*** Opening of Task data ***

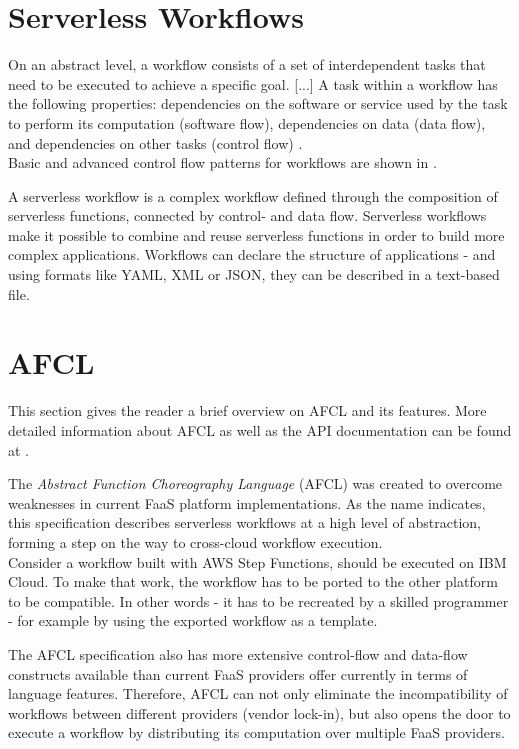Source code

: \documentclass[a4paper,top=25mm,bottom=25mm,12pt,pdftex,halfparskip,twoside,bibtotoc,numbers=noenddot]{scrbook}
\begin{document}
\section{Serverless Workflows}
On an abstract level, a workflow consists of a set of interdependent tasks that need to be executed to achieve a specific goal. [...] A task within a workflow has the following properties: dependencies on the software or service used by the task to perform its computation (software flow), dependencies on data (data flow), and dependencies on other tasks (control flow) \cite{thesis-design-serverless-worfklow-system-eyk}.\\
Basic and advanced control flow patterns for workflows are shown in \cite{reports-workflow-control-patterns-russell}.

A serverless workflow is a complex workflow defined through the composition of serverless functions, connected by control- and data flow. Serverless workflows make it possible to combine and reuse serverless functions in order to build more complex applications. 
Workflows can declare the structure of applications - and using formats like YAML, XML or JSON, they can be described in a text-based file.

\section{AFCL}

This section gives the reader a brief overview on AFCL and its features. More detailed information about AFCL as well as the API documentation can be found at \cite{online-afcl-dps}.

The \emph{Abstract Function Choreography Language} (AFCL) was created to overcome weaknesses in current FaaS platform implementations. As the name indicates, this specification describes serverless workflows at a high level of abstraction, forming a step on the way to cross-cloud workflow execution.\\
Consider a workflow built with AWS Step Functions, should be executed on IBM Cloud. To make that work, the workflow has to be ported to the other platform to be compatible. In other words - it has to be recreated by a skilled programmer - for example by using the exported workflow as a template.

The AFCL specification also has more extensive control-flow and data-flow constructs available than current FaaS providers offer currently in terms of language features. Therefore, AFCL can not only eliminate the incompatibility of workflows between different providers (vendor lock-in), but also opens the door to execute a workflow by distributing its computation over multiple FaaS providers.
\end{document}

*** Close of Task data ***

> **Problem description**:
Reproduce the lines of the entries above from the one with "Basic and advanced" to the one with "A serverless workflow", both included, exactly and without any other line.

> **Your response**:
Basic and advanced control flow patterns for workflows are shown in \cite{reports-workflow-control-patterns-russell}.

A serverless workflow is a complex workflow defined through the composition of serverless functions, connected by control- and data flow. Serverless workflows make it possible to combine and reuse serverless functions in order to build more complex applications. 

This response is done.